No ano passado, a empresa concluiu ainda a mudança de instalações, para o Feira Park, em Santa Maria da Feira, que tem espaço para acolher o dobro da equipa atual.
Filipe Moura e o cofundador e copresidente executivo Nuno Breda destacaram ainda o aumento dos pagamentos presenciais, que subiram 34%, refletindo a adesão à solução de TPA, lançada em 2025 e que deverá ser internacionalizada este ano.
Os dois responsáveis, que mantêm, cada um, 10% da empresa — os restantes 80% foram adquiridos pela polaca Payten em 2023 –, atribuíram o crescimento contínuo da empresa nos últimos anos ao seu modelo de negócio e à oferta de produtos para pequenas e médias empresas, que continuam com o seu produto enquanto crescem.
Questionados sobre o crescimento abaixo do perspetivado no ano passado, os dois responsáveis atribuíram-no a fenómenos como as tarifas aplicadas pela administração norte-americana, que mudaram o panorama de consumo.
Nuno Breda e Filipe Moura insistiram que o crescimento tem sido cauteloso e que a empresa é “criteriosa na escolha dos clientes” — como a exclusão de casas de jogo –, algo que, dizem, contribui para os seus índices de confiança.

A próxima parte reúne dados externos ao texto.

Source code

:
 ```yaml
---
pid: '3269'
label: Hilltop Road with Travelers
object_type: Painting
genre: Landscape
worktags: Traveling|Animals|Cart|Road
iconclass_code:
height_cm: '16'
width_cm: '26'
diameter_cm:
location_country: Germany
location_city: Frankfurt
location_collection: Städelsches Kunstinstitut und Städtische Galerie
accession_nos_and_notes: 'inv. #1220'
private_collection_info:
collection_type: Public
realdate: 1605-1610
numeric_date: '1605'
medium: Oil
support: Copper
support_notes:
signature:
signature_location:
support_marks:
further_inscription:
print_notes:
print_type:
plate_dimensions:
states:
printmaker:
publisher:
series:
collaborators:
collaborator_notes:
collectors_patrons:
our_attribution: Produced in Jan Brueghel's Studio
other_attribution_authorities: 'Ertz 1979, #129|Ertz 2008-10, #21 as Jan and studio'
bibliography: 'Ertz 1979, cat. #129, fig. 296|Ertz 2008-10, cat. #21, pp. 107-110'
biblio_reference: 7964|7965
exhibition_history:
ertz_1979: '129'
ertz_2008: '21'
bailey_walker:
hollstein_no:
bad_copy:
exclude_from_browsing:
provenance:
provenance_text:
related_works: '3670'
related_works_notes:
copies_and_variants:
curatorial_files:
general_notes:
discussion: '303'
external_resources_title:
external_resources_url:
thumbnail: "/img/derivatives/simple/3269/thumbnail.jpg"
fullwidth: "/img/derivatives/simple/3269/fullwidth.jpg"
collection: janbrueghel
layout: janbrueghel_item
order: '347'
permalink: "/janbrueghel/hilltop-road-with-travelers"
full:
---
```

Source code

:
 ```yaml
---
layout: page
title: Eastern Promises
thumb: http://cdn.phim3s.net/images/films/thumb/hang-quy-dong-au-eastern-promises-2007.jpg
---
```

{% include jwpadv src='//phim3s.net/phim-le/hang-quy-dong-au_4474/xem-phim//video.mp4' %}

Os dois copresidentes esperam uma aceleração da expansão internacional este ano, em particular em Espanha, tendo assegurado que os planos passam apenas pelo espaço europeu.
Sobre a regulamentação, Filipe Moura e Nuno Breda estimaram que cerca de 20% dos gastos tenham sido em ‘compliance’, normas de boa prática.
Para 2026, os gestores esperam alcançar um crescimento de dois dígitos em todos os indicadores e ultrapassar os 10.000 milhões de euros em pagamentos processados desde a sua fundação, estimando movimentar cerca de 2.100 milhões de euros este ano.